Set every entry down again, unchanged, picture-free.

━━━ AVAILABLE DATA ━━━

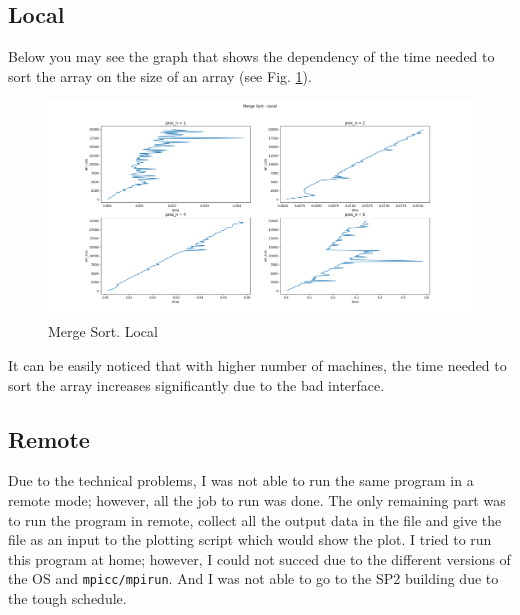 \documentclass{article}
\begin{document}
	\subsection{Local}
		Below you may see the graph that shows the dependency of the time needed to sort the array on the size of an array (see Fig. \ref{fig:merge_local}).
		\begin{figure}[htbp]
    		\centering
    		\includegraphics[width=\textwidth]{merge_local.png}
    		\caption{Merge Sort. Local}
    		\label{fig:merge_local}
		\end{figure}
		
		It can be easily noticed that with higher number of machines, the time needed to sort the array increases significantly due to the bad interface.
	
	\subsection{Remote}
		Due to the technical problems, I was not able to run the same program in a remote mode; however, all the job to run was done. The only remaining part was to run the program in remote, collect all the output data in the file and give the file as an input to the plotting script which would show the plot. I tried to run this program at home; however, I could not succed due to the different versions of the OS and \texttt{mpicc/mpirun}. And I was not able to go to the SP2 building due to the tough schedule.
		
		
		
		
		
		
		
\end{document}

━━━

* [RESPONSE FOR THIS EXERCISE]
 \documentclass{article}
\begin{document}
	\subsection{Local}
		Below you may see the graph that shows the dependency of the time needed to sort the array on the size of an array (see Fig. \ref{fig:merge_local}).
		\begin{figure}[htbp]
    		\centering
    		\includegraphics[width=\textwidth]{merge_local.png}
    		\caption{Merge Sort. Local}
    		\label{fig:merge_local}
		\end{figure}
		
		It can be easily noticed that with higher number of machines, the time needed to sort the array increases significantly due to the bad interface.
	
	\subsection{Remote}
		Due to the technical problems, I was not able to run the same program in a remote mode; however, all the job to run was done. The only remaining part was to run the program in remote, collect all the output data in the file and give the file as an input to the plotting script which would show the plot. I tried to run this program at home; however, I could not succed due to the different versions of the OS and \texttt{mpicc/mpirun}. And I was not able to go to the SP2 building due to the tough schedule.
		
		
		
		
		
		
		
\end{document}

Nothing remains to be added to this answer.